Bryan Gurney arb_npx42 at comcast.net
Sun Feb 26 11:59:33 CST 2006


On Sun, 26 Feb 2006 12:23:47 -0500, Mike Nicewonger  
<twmaster at twmaster.com> wrote:

> On Feb 26, 2006, at 12:18 PM, Curtis H. Wilbar Jr. wrote:
>
>> On Sun, 2006-02-26 at 11:36, Mike Nicewonger wrote:
>>> On Feb 26, 2006, at 11:15 AM, Dan Williams wrote:
>>>
>>>> On 26/02/06, Sevan / Venture37 <venture37 at hotmail.com> wrote:
>>>>> Hi Guys
>>>>> Are there any members from the uk who've got a Sparc LX they'd like
>>>>> to
>>>>> get rid of??
>>>
>>>> I have probably got an ipx if you want one, they are slightly faster.
>>>> But the hard drive will probably be small. I'll see if I can dig one
>>>> out, most of mine have dead nvram though.
>>>
>>> Uh. No.

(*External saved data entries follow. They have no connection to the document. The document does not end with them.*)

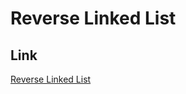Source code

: # Reverse Linked List

## Link
[Reverse Linked List](https://leetcode.com/problems/reverse-linked-list/)
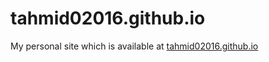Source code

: # tahmid02016.github.io
My personal site which is available at [tahmid02016.github.io](tahmid02016.github.io)
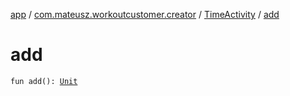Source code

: [app](../../index.md) / [com.mateusz.workoutcustomer.creator](../index.md) / [TimeActivity](index.md) / [add](./add.md)

# add

`fun add(): `[`Unit`](https://kotlinlang.org/api/latest/jvm/stdlib/kotlin/-unit/index.html)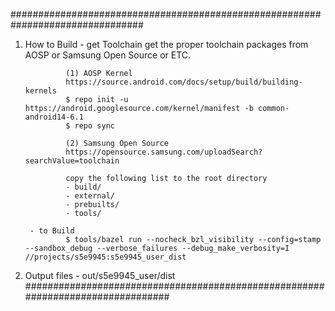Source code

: ################################################################################
1. How to Build
        - get Toolchain
                get the proper toolchain packages from AOSP or Samsung Open Source or ETC.
                
                (1) AOSP Kernel
                https://source.android.com/docs/setup/build/building-kernels
                $ repo init -u https://android.googlesource.com/kernel/manifest -b common-android14-6.1
                $ repo sync
                
                (2) Samsung Open Source
                https://opensource.samsung.com/uploadSearch?searchValue=toolchain
                
                copy the following list to the root directory
                - build/
                - external/
                - prebuilts/
                - tools/

        - to Build
                $ tools/bazel run --nocheck_bzl_visibility --config=stamp --sandbox_debug --verbose_failures --debug_make_verbosity=I //projects/s5e9945:s5e9945_user_dist

2. Output files
        - out/s5e9945_user/dist
################################################################################
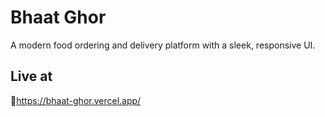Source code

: # Bhaat Ghor

A modern food ordering and delivery platform with a sleek, responsive UI.

## Live at
🔗https://bhaat-ghor.vercel.app/

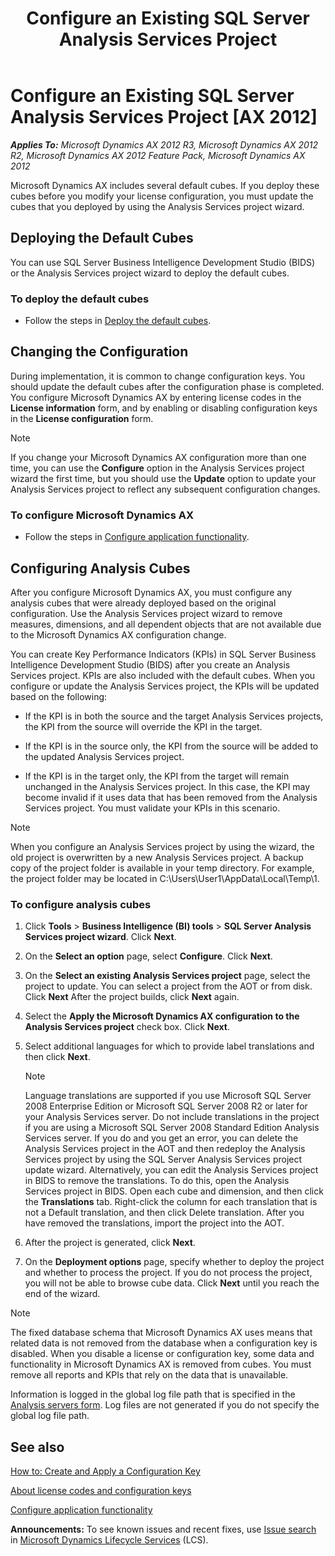 ﻿---
title: Configure an Existing SQL Server Analysis Services Project
TOCTitle: Configure an Existing SQL Server Analysis Services Project
ms:assetid: ee0aa94f-28f9-4427-82c6-51a18e0939be
ms:mtpsurl: https://technet.microsoft.com/en-us/library/Gg724140(v=AX.60)
ms:contentKeyID: 35133500
ms.date: 04/18/2014
mtps_version: v=AX.60
---

# Configure an Existing SQL Server Analysis Services Project [AX 2012]


_**Applies To:** Microsoft Dynamics AX 2012 R3, Microsoft Dynamics AX 2012 R2, Microsoft Dynamics AX 2012 Feature Pack, Microsoft Dynamics AX 2012_

Microsoft Dynamics AX includes several default cubes. If you deploy these cubes before you modify your license configuration, you must update the cubes that you deployed by using the Analysis Services project wizard.

## Deploying the Default Cubes

You can use SQL Server Business Intelligence Development Studio (BIDS) or the Analysis Services project wizard to deploy the default cubes.

### To deploy the default cubes

  - Follow the steps in [Deploy the default cubes](deploy-the-default-cubes.md).

## Changing the Configuration

During implementation, it is common to change configuration keys. You should update the default cubes after the configuration phase is completed. You configure Microsoft Dynamics AX by entering license codes in the **License information** form, and by enabling or disabling configuration keys in the **License configuration** form.


> [!NOTE]
> <P>If you change your Microsoft Dynamics AX configuration more than one time, you can use the <STRONG>Configure</STRONG> option in the Analysis Services project wizard the first time, but you should use the <STRONG>Update</STRONG> option to update your Analysis Services project to reflect any subsequent configuration changes.</P>



### To configure Microsoft Dynamics AX

  - Follow the steps in [Configure application functionality](configure-application-functionality.md).

## Configuring Analysis Cubes

After you configure Microsoft Dynamics AX, you must configure any analysis cubes that were already deployed based on the original configuration. Use the Analysis Services project wizard to remove measures, dimensions, and all dependent objects that are not available due to the Microsoft Dynamics AX configuration change.

You can create Key Performance Indicators (KPIs) in SQL Server Business Intelligence Development Studio (BIDS) after you create an Analysis Services project. KPIs are also included with the default cubes. When you configure or update the Analysis Services project, the KPIs will be updated based on the following:

  - If the KPI is in both the source and the target Analysis Services projects, the KPI from the source will override the KPI in the target.

  - If the KPI is in the source only, the KPI from the source will be added to the updated Analysis Services project.

  - If the KPI is in the target only, the KPI from the target will remain unchanged in the Analysis Services project. In this case, the KPI may become invalid if it uses data that has been removed from the Analysis Services project. You must validate your KPIs in this scenario.


> [!NOTE]
> <P>When you configure an Analysis Services project by using the wizard, the old project is overwritten by a new Analysis Services project. A backup copy of the project folder is available in your temp directory. For example, the project folder may be located in C:\Users\User1\AppData\Local\Temp\1.</P>



### To configure analysis cubes

1.  Click **Tools** \> **Business Intelligence (BI) tools** \> **SQL Server Analysis Services project wizard**. Click **Next**.

2.  On the **Select an option** page, select **Configure**. Click **Next**.

3.  On the **Select an existing Analysis Services project** page, select the project to update. You can select a project from the AOT or from disk. Click **Next** After the project builds, click **Next** again.

4.  Select the **Apply the Microsoft Dynamics AX configuration to the Analysis Services project** check box. Click **Next**.

5.  Select additional languages for which to provide label translations and then click **Next**.
    

    > [!NOTE]
    > <P>Language translations are supported if you use Microsoft SQL Server 2008 Enterprise Edition or Microsoft SQL Server 2008 R2 or later for your Analysis Services server. Do not include translations in the project if you are using a Microsoft SQL Server 2008 Standard Edition Analysis Services server. If you do and you get an error, you can delete the Analysis Services project in the AOT and then redeploy the Analysis Services project by using the SQL Server Analysis Services project update wizard. Alternatively, you can edit the Analysis Services project in BIDS to remove the translations. To do this, open the Analysis Services project in BIDS. Open each cube and dimension, and then click the <STRONG>Translations</STRONG> tab. Right-click the column for each translation that is not a Default translation, and then click Delete translation. After you have removed the translations, import the project into the AOT.</P>



6.  After the project is generated, click **Next**.

7.  On the **Deployment options** page, specify whether to deploy the project and whether to process the project. If you do not process the project, you will not be able to browse cube data. Click **Next** until you reach the end of the wizard.


> [!NOTE]
> <P>The fixed database schema that Microsoft Dynamics AX uses means that related data is not removed from the database when a configuration key is disabled. When you disable a license or configuration key, some data and functionality in Microsoft Dynamics AX is removed from cubes. You must remove all reports and KPIs that rely on the data that is unavailable.</P>



Information is logged in the global log file path that is specified in the [Analysis servers form](https://technet.microsoft.com/en-us/library/hh597195\(v=ax.60\)). Log files are not generated if you do not specify the global log file path.

## See also

[How to: Create and Apply a Configuration Key](https://technet.microsoft.com/en-us/library/aa893167\(v=ax.60\))

[About license codes and configuration keys](https://technet.microsoft.com/en-us/library/aa548653\(v=ax.60\))

[Configure application functionality](configure-application-functionality.md)

  
**Announcements:** To see known issues and recent fixes, use [Issue search](http://go.microsoft.com/fwlink/?linkid=389258) in [Microsoft Dynamics Lifecycle Services](http://go.microsoft.com/fwlink/?linkid=306505) (LCS).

The LX is faster than an IPX.
>>
>> Guess that depends on what you are doing with it...
>>
>> The LX is 50Mhz while the IPX is 40MHz... but...
>>
>> Don't try to run WABI on it... the IPX will do much
>> better.... the Classic and LX suffered from lack of
>> cache (it was way to small).
>
> While this may be so for -most- uses the IPX is not a fast as the LX.
> Not even the same class CPU. And since the opriginal posted made no
> mention of intended use my original comment stands as true.
>
>> It is quite possible that an IPX with a Weitek PowerUp
>> might even be faster all around than an LX.
>
> That would be peachy but nobody mentioned a PowerUp...
>

Anybody take a look at the Obsolyte description?  
http://www.obsolyte.com/sun_lx/

 From what I see, it was the fastest Sparcstation lunchbox, base config  
(and apparently the IPX plus Weitek beats it out a little:

"The 50Mhz Microsparc is decent for lightweight use, but these early  
Microsparcs were notoriously slow -- an IPX, even though it's a earlier  
machine, can almost keep up with the LX, and an IPX equipped with the  
Weitek Power-Up will outperform an LX.

"However, with it's built-in framebuffer, which provides decent graphics  
speed, the LX is a very useable machine with nothing in except the  
mainboard. You really don't need any Sbus cards in it to make effective  
use of it."

But from some images on the net, it seems to have 50-pin SCSI, which  
severely limits the size (and youth) of hard drive that you can use in  
it.  I have to ask: why is the original poster seeking this when they  
could easily find a Sparcstation 5 with a CG6 SBUS framebuffer card  
installed?  It could have double the CPU speed (my SS5 has a 110 MHz  
TurboSparc), lots more than the 96 MB maximum memory (mine's maxed out at  
256 MB), and SCA-80 connectors so you can go buy a reconditioned 9 GB or  
18 GB Seagate, instead of desperately searching around for the largest  
50-pin SCSI drive made?

I fully understand if you specifically want the LX (for the onboard ISDN  
interface for instance), or if you want the fastest of the lunchboxes.   
But if you're concerned about speed, I'm seeing plenty of Ultra 5's and a  
few Ultra 2's in the online classifieds for cheap.